Tu credevi in lei, per questo le hai rivelato il tuo segreto.
Avresti dovuto nasconderglielo ancora?*
Perché?
Perché farlo?
Lei era la tua cara Maestra, la persona a cui volevi più bene.
Lei doveva sapere.
Sembrava avessi fatto la scelta giusta. Dopo che glielo dicesti, la Maestra sembrò aver capito molte cose e semplicemente ti sorrise. Ma poi… poi, quando ormai credevi che nulla potesse turbare la tua gioia, lei iniziò a essere distante.
Avresti dovuto capirlo subito che qualcosa non andava.
Eri una bambina ingenua, fiduciosa verso gli altri, fiduciosa verso lei, la tua Maestra, non avresti mai pensato che potesse usare il tuo segreto contro di te.
Invece lo fece.
Come potevano ora gli altri bambini essere amici di un essere come te?
Non avresti più potuto continuare ad andare a scuola, non dopo che quella puttana aveva spifferato tutto. Perché ormai tutti sapevano il tuo segreto.
Avresti dovuto dare retta a tua madre, che ti disse di non rivelare a nessuno la verità. Invece ti sei fidata: sei stata una bambina ingenua, hai fatto un errore dovuto alla tua giovane età e ne hai pagato il prezzo.**
Non avresti più ripetuto lo stesso errore.
Non ti saresti più fidata di nessuno, perché sono tutti pronti a pugnalarti alle spalle quando abbassi la guardia.

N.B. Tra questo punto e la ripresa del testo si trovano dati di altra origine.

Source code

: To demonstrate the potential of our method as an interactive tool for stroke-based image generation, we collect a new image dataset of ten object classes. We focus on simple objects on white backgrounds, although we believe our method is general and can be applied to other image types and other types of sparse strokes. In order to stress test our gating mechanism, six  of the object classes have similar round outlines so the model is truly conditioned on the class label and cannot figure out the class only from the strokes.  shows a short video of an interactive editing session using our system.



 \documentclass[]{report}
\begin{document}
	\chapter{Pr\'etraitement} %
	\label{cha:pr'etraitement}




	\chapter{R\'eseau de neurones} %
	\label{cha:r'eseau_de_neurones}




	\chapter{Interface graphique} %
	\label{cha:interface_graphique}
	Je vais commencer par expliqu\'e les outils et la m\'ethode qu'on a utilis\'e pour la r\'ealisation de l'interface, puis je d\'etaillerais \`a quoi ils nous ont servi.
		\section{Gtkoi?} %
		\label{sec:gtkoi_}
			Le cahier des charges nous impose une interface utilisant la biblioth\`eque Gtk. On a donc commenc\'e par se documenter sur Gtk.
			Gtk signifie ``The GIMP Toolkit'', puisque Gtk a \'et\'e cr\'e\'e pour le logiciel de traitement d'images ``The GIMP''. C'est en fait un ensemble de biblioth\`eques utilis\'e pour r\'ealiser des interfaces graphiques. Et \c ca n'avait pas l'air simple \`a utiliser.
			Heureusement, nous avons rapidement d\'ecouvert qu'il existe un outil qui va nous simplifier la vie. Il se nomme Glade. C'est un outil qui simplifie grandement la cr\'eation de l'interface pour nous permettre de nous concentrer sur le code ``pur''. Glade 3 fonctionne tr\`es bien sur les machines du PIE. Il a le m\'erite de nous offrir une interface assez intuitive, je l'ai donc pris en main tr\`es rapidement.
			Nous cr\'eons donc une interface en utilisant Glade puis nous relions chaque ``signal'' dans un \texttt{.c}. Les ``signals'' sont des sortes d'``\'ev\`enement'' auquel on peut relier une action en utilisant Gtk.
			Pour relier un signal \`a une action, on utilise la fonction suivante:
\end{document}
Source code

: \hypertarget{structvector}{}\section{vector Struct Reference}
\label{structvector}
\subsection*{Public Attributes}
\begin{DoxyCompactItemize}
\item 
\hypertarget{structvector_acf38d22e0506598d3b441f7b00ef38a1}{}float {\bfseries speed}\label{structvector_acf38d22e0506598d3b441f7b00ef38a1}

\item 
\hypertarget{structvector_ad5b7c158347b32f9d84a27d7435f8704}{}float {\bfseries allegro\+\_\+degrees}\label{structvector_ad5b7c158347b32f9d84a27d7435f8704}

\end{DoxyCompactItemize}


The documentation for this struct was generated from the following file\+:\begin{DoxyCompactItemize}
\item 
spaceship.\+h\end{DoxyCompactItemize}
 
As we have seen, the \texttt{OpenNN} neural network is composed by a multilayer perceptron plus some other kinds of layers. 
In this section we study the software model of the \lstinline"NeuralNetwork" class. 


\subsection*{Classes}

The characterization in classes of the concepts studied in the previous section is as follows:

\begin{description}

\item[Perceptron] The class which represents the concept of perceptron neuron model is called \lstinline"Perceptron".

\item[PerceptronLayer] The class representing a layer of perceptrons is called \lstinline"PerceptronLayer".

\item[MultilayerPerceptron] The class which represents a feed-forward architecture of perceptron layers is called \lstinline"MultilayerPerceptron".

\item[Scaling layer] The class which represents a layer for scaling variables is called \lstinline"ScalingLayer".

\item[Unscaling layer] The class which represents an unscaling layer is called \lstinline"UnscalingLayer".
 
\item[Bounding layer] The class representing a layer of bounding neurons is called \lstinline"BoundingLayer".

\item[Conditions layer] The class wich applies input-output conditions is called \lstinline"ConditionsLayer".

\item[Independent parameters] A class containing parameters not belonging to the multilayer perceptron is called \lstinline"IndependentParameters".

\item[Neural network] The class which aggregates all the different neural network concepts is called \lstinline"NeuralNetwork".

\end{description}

E tu non vuoi più soffrire, perché sei troppo intelligente per stupidaggini come la sincerità. Perché provi ancora dolore per l’unica volta in cui hai deciso di fidarti e di essere sincera. Per questo chiami questi vecchi maniaci bavosi: non devi avere fiducia in loro, né dare loro sincerità.
Distaccata ti decidi a rispondere.
« Ciao ».
Non importa chi tu sia.
Non importa chi lui sia.
Ora hai compagnia, ma in fondo sai che sei più sola di prima.

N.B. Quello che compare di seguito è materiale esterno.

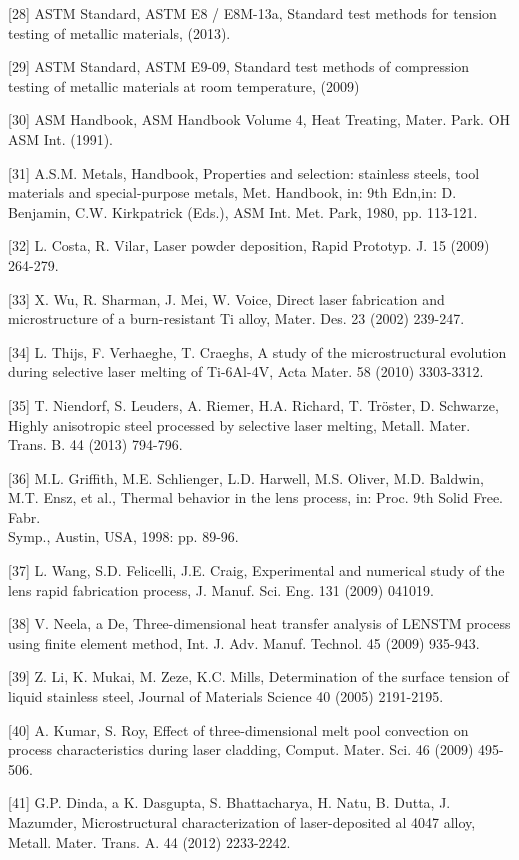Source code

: \documentclass[10pt]{article}
\begin{document}
[28] ASTM Standard, ASTM E8 / E8M-13a, Standard test methods for tension testing of metallic materials, (2013).

[29] ASTM Standard, ASTM E9-09, Standard test methods of compression testing of metallic materials at room temperature, (2009)

[30] ASM Handbook, ASM Handbook Volume 4, Heat Treating, Mater. Park. OH ASM Int. (1991).

[31] A.S.M. Metals, Handbook, Properties and selection: stainless steels, tool materials and special-purpose metals, Met. Handbook, in: 9th Edn,in: D. Benjamin, C.W. Kirkpatrick (Eds.), ASM Int. Met. Park, 1980, pp. 113-121.

[32] L. Costa, R. Vilar, Laser powder deposition, Rapid Prototyp. J. 15 (2009) 264-279.

[33] X. Wu, R. Sharman, J. Mei, W. Voice, Direct laser fabrication and microstructure of a burn-resistant Ti alloy, Mater. Des. 23 (2002) 239-247.

[34] L. Thijs, F. Verhaeghe, T. Craeghs, A study of the microstructural evolution during selective laser melting of Ti-6Al-4V, Acta Mater. 58 (2010) 3303-3312.

[35] T. Niendorf, S. Leuders, A. Riemer, H.A. Richard, T. Tröster, D. Schwarze, Highly anisotropic steel processed by selective laser melting, Metall. Mater. Trans. B. 44 (2013) 794-796.

[36] M.L. Griffith, M.E. Schlienger, L.D. Harwell, M.S. Oliver, M.D. Baldwin, M.T. Ensz, et al., Thermal behavior in the lens process, in: Proc. 9th Solid Free. Fabr.\\
Symp., Austin, USA, 1998: pp. 89-96.

[37] L. Wang, S.D. Felicelli, J.E. Craig, Experimental and numerical study of the lens rapid fabrication process, J. Manuf. Sci. Eng. 131 (2009) 041019.

[38] V. Neela, a De, Three-dimensional heat transfer analysis of LENSTM process using finite element method, Int. J. Adv. Manuf. Technol. 45 (2009) 935-943.

[39] Z. Li, K. Mukai, M. Zeze, K.C. Mills, Determination of the surface tension of liquid stainless steel, Journal of Materials Science 40 (2005) 2191-2195.

[40] A. Kumar, S. Roy, Effect of three-dimensional melt pool convection on process characteristics during laser cladding, Comput. Mater. Sci. 46 (2009) 495-506.

[41] G.P. Dinda, a K. Dasgupta, S. Bhattacharya, H. Natu, B. Dutta, J. Mazumder, Microstructural characterization of laser-deposited al 4047 alloy, Metall. Mater. Trans. A. 44 (2012) 2233-2242.
\end{document}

Hai pagato a caro prezzo la tua sincerità.
Ora sei sola.
Sola.
Per sempre.



**
Fine
**




*“Avresti dovuto nasconderglielo ancora?” ricorda il verso “Should have hidden it, shouldn't you” perché mi sono ispirata alla traduzione di questo pezzo per scrivere quella frase.
** “Avresti dovuto dare retta a tua madre, che ti disse di non rivelare a nessuno la verità. Invece ti sei fidata: sei stata una bambina ingenua, hai fatto un errore dovuto alla tua giovane età e ne hai pagato il prezzo” invece è stato scritto ispirandomi ai versi “It's just time to pay the price/For not listening to advice/And deciding in your youth”.
Entrambi i pezzi sono tratti dalla canzone “Policy of truth” dei Depeche Mode.



Note finali dell’autrice
Prima di oggi non avrei mai pensato di scrivere qualcosa su questo manga. Prima di oggi, a dire il vero, non avrei mai pensato neppure di scrivere qualcosa in seconda persona, però credo che il risultato non mi sia riuscito poi tanto male. Sono contenta di com’è venuta, ma soprattutto sono contenta che ad Aizen-sama sia piaciuta, visto che in fondo l’ho scritta per lui.
Questa one-shot partecipa alla SFIDA lanciata da Maki, che consiste nello scrivere una ff per ogni pezzo dell’album Violator dei Depeche Mode entro la fine dell’anno.